### Given data ###

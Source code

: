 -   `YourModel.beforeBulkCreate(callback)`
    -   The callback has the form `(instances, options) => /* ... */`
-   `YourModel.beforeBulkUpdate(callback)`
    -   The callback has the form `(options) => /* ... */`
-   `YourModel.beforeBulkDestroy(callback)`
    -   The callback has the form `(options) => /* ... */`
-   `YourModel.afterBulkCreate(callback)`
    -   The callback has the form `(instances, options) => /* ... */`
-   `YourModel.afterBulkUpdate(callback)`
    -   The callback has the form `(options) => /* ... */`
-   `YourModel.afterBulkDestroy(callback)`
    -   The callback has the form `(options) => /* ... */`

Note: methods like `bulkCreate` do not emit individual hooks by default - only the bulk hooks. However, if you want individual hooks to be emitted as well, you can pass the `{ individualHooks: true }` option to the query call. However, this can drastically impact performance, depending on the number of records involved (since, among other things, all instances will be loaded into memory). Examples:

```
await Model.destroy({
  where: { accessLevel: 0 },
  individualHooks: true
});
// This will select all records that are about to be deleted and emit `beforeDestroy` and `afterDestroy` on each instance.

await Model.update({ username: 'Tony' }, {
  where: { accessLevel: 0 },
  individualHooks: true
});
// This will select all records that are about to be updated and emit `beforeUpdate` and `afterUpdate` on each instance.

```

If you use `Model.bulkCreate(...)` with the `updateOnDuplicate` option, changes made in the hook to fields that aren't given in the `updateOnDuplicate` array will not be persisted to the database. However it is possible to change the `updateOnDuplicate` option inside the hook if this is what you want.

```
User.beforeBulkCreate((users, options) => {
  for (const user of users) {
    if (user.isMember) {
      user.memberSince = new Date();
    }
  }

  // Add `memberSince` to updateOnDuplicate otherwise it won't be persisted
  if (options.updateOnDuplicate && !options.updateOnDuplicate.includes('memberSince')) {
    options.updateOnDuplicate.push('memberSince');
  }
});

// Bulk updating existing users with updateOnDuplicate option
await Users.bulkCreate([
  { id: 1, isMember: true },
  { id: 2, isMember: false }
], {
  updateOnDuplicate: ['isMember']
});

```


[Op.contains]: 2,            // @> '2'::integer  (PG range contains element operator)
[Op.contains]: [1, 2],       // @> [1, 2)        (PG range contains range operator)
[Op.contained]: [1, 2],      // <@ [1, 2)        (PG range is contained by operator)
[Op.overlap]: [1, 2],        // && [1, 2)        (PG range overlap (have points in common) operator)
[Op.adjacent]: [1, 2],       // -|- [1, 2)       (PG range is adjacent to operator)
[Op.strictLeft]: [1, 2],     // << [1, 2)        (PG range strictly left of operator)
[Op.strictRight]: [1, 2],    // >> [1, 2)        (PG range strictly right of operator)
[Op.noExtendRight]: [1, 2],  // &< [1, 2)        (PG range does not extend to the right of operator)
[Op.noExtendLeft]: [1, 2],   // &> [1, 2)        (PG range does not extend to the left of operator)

###

If a line in the entries above has the word "contains", copy it.

> _Task answer_:
[Op.contains]: 2,            // @> '2'::integer  (PG range contains element operator)
[Op.contains]: [1, 2],       // @> [1, 2)        (PG range contains range operator)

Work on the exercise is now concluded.